Purpose
After deploying your Proxmox cluster in my previous article, this project is intended to show you how to deploy a Kubernetes cluster in high availability on your Proxmox cluster using Terraform/OpenTofu with the Telmate provider. The full source code is available on GitHub.
This project fully automates the deployment of a production-grade, highly available Kubernetes cluster on a Proxmox VE hypervisor cluster using OpenTofu (Terraform-compatible). Starting from bare Proxmox nodes, a single sequence of make apply commands provisions all the infrastructure, bootstraps Kubernetes, and deploys a complete application platform — with no manual SSH or kubectl steps required.
The resulting cluster includes:
- 3 control plane nodes and 3 worker nodes running Ubuntu 24.04, bootstrapped with
kubeadm - 1 HAProxy load balancer distributing traffic to the API server and to worker nodes
- Cilium as the CNI (with kube-proxy replacement, WireGuard encryption, and Hubble observability)
- Cilium Gateway API for HTTPS ingress, backed by a Let’s Encrypt wildcard certificate
- Ceph-CSI for persistent storage via your Proxmox Ceph cluster
- ArgoCD for GitOps-based application delivery
- Vault, GitLab, Prometheus, and Grafana deployed as applications
DNS is managed through AWS Route 53, and all Terraform state is stored remotely in an S3 bucket.
Architecture Overview
graph LR
Users((Users)) --> DNS[AWS Route 53<br/>*.yourdomain.com]
DNS --> LB[HAProxy<br/>192.168.1.131]
LB -- ":6443" --> CP1
LB -- ":6443" --> CP2
LB -- ":6443" --> CP3
LB -- ":443" --> W1
LB -- ":443" --> W2
LB -- ":443" --> W3
subgraph proxmox[Proxmox + Ceph Cluster]
subgraph pve1[pve-01]
CP1[control-plane-01<br/>192.168.1.111]
W1[worker-01<br/>192.168.1.121]
end
subgraph pve2[pve-02]
CP2[control-plane-02<br/>192.168.1.112]
W2[worker-02<br/>192.168.1.122]
end
subgraph pve3[pve-03]
CP3[control-plane-03<br/>192.168.1.113]
W3[worker-03<br/>192.168.1.123]
end
end
Each Proxmox node hosts one control plane and one worker, ensuring workloads are distributed across physical hosts.
Prerequisites
- A Proxmox VE cluster (3 nodes recommended) with Ceph configured for storage.
- An AWS account with Route 53 managing your domain. Your
~/.aws/configand~/.aws/credentialsmust be configured. - A registered domain name in AWS Route 53.
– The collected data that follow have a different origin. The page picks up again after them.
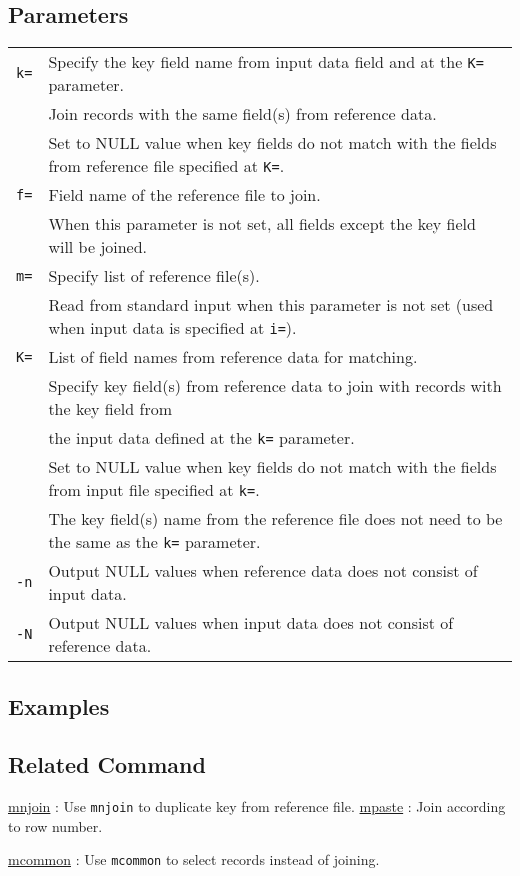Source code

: \subsection*{Parameters}
\begin{table}[htbp]
{\small
\begin{tabular}{ll}
\verb|k=|    & Specify the key field name from input data field and at the \verb|K=| parameter. \\
             & Join records with the same field(s) from reference data.  \\
             & Set to NULL value when key fields do not match with the fields from reference file specified at \verb|K=|. \\
\verb|f=|    & Field name of the reference file to join.\\
             & When this parameter is not set, all fields except the key field will be joined. \\
\verb|m=|    & Specify list of reference file(s). \\
             & Read from standard input when this parameter is not set (used when input data is specified at \verb|i=|).\\
\verb|K=|    & List of field names from reference data for matching.\\
             & Specify key field(s) from reference data to join with records with the key field from \\
             &  the input data defined at the \verb|k=| parameter. \\
             & Set to NULL value when key fields do not match with the fields from input file specified at \verb|k=|.\\
             & The key field(s) name from the reference file does not need to be the same as the \verb|k=| parameter.  \\
\verb|-n|    & Output NULL values when reference data does not consist of input data. \\
\verb|-N|    & Output NULL values when input data does not consist of reference data.\\
\end{tabular} 
}
\end{table} 

\subsection*{Examples}


\subsection*{Related Command}
\hyperref[sect:mnjoin]{mnjoin} : Use \verb|mnjoin| to duplicate key from reference file.  
\hyperref[sect:mpaste]{mpaste} :  Join according to row number. 

\hyperref[sect:mcommon]{mcommon} : Use \verb|mcommon| to select records instead of joining. 

%
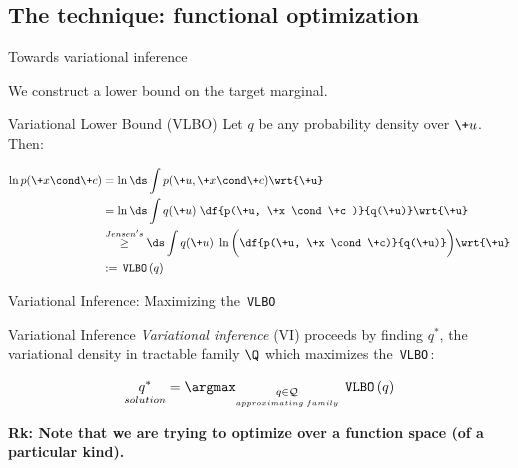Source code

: \documentclass[10pt]{beamer}
\newcommand{\VLBO}{\,\texttt{VLBO}\,}
\begin{document}
%

\subsection{The technique: functional optimization}
\begin{frame}{Towards variational inference}
 

We construct a lower bound on the target marginal. 



\begin{block}{Variational Lower Bound (VLBO)}
Let $q$ be any probability density over $\+u$. Then:

\begin{align*}
\ln p(\+x \cond \+c) & = \ln \ds\int  p(\+u, \+x  \cond \+c) \wrt{\+u}  \\ 
& = \ln \ds\int  q(\+u) \; \df{p(\+u, \+x  \cond \+c )}{q(\+u)} \wrt{\+u}  \\ 
& \stackrel{Jensen's}{\geq} \ds\int  q(\+u) \; \ln \bigg( \df{p(\+u, \+x  \cond \+c)}{q(\+u)} \bigg) \wrt{\+u} \\
& : = \VLBO(q) 
\end{align*}
\end{block} 

 


\end{frame} 
%
%
\begin{frame}{Variational Inference: Maximizing the 
\VLBO}


\begin{block}{Variational Inference}
\textit{Variational inference} (VI) proceeds by finding $q^*$, the variational density in tractable family $\Q$ which maximizes the \VLBO :

\[ \underset{solution}{q^*} = \argmax_{\underset{approximating \; family}{q \in \mathcal{Q}}} \; \VLBO ( q) \]
\end{block} 


\vfill \vfill
\tiny \bf{Rk:} Note that we are trying to optimize over a function space (of a particular kind).  
\end{frame} 
\end{document}

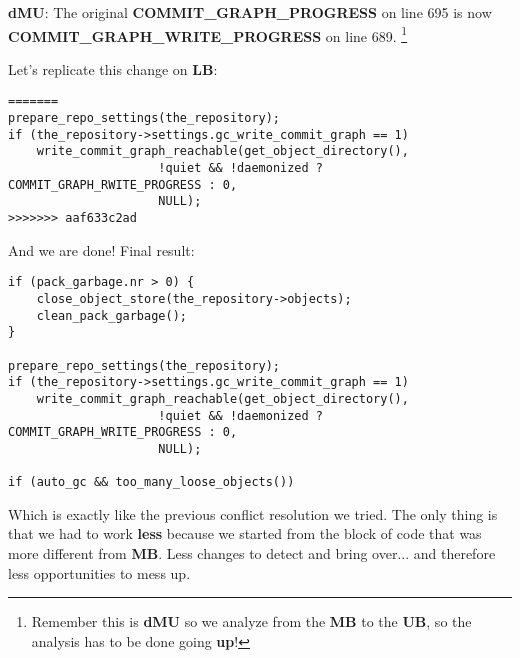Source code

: {\bf dMU}: The original {\bf COMMIT\_GRAPH\_PROGRESS} on line 695 is now {\bf COMMIT\_GRAPH\_WRITE\_PROGRESS} on line 689.
\footnote{Remember this is {\bf dMU} so we analyze from the {\bf MB} to the {\bf UB}, so the analysis has to be done
going {\bf up}!}

Let's replicate this change on {\bf LB}:

\begin{lstlisting}[style=c_style,
	basicstyle=\tiny,
	firstnumber=698,
	caption={\bf example 5} - Step 1]
=======
prepare_repo_settings(the_repository);
if (the_repository->settings.gc_write_commit_graph == 1)
	write_commit_graph_reachable(get_object_directory(),
				     !quiet && !daemonized ? COMMIT_GRAPH_RWITE_PROGRESS : 0,
				     NULL);
>>>>>>> aaf633c2ad
\end{lstlisting}

And we are done! Final result:
\begin{lstlisting}[style=c_style,
	basicstyle=\tiny,
	firstnumber=681,
	caption={\bf example 5} - final result]
if (pack_garbage.nr > 0) {
	close_object_store(the_repository->objects);
	clean_pack_garbage();
}

prepare_repo_settings(the_repository);
if (the_repository->settings.gc_write_commit_graph == 1)
	write_commit_graph_reachable(get_object_directory(),
				     !quiet && !daemonized ? COMMIT_GRAPH_WRITE_PROGRESS : 0,
				     NULL);

if (auto_gc && too_many_loose_objects())
\end{lstlisting}

Which is exactly like the previous conflict resolution we tried. The only thing is that we had to work {\bf less} because
we started from the block of code that was more different from {\bf MB}. Less changes to detect and bring
over... and therefore less opportunities to mess up.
- OpenTofu installed on your local machine. Terraform may work with minor adjustments, but the Makefiles call
tofu. - kubectl installed locally.
- SSH access to your Proxmox nodes as root (used to upload cloud-init configs and Ubuntu cloud images).
Project Structure
The project follows a modular Terraform pattern: reusable modules live in modules/, and a concrete cluster instance lives in cluster-01/. This design lets you create additional clusters (e.g., cluster-02/) by simply referencing the same modules with different variables.
.
├── modules/ # Reusable Terraform modules
│ ├── bucket/ # S3 bucket for Terraform state
│ ├── certificate/ # Let's Encrypt wildcard TLS certificate
│ ├── dns/ # Route 53 DNS records
│ ├── infra/ # Proxmox VMs + cloud-init + kubeadm bootstrap
│ │ └── cloud-init/ # Cloud-init templates for each VM role
│ │ ├── kubeadm-master.yaml.tftpl
│ │ ├── kubeadm-worker.yaml.tftpl
│ │ └── loadbalancer.yaml.tftpl
│ └── kubernetes/ # Helm releases, secrets, Gateway API config
│ ├── helm-values/ # Values files for Cilium, ArgoCD, Vault
│ └── manifests/ # Gateway and HTTPRoute YAML templates
└── cluster-01/ # Concrete cluster instance
├── 01-bucket/ # Step 1: Create S3 backend
├── 02-certificate/ # Step 2: Request TLS certificate
├── 03-dns/ # Step 3: Create DNS entries
├── 04-infra/ # Step 4: Provision VMs and bootstrap K8s
└── 05-kubernetes/ # Step 5: Deploy platform components
Each step has its own Makefile, main.tf, variables.tf, and backends.tf. The Makefiles source secrets from ~/terraform/k8s-on-proxmox/tofu_vars_secrets and wrap tofu init/apply/destroy commands.
How the Code Works
Step 1 — S3 Bucket (modules/bucket/)
Creates an AWS S3 bucket with versioning enabled to store Terraform remote state. Versioning protects against accidental state corruption. The force_destroy = true flag allows the bucket to be destroyed even when it contains objects, which is useful for cleanup.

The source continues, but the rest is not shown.